_Task_
Among the entries that follow, the required portion opens with the line containing "Definition at line 48" and closes with the line containing "Definition at line 51". Give that portion again exactly, and nothing else.

┌─ Data provided

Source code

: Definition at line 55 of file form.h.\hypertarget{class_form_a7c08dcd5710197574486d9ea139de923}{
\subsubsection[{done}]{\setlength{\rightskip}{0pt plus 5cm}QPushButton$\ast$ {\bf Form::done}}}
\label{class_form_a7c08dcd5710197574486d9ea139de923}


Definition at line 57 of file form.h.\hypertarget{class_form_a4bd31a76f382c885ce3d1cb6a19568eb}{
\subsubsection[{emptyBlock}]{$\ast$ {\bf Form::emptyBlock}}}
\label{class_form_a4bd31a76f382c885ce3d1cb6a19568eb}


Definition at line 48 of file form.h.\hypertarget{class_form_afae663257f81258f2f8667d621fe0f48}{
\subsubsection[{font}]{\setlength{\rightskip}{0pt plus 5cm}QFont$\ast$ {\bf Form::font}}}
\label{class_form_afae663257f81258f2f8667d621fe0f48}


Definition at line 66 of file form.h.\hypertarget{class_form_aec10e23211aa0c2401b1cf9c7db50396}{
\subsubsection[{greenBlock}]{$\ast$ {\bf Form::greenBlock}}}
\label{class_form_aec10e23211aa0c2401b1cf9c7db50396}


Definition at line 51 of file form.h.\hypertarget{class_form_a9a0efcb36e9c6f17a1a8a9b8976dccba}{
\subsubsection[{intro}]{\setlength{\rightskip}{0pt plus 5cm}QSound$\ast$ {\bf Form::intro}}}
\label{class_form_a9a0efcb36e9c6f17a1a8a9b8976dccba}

└─

_Task output_
Definition at line 48 of file form.h.\hypertarget{class_form_afae663257f81258f2f8667d621fe0f48}{
\subsubsection[{font}]{\setlength{\rightskip}{0pt plus 5cm}QFont$\ast$ {\bf Form::font}}}
\label{class_form_afae663257f81258f2f8667d621fe0f48}


Definition at line 66 of file form.h.\hypertarget{class_form_aec10e23211aa0c2401b1cf9c7db50396}{
\subsubsection[{greenBlock}]{$\ast$ {\bf Form::greenBlock}}}
\label{class_form_aec10e23211aa0c2401b1cf9c7db50396}


Definition at line 51 of file form.h.\hypertarget{class_form_a9a0efcb36e9c6f17a1a8a9b8976dccba}{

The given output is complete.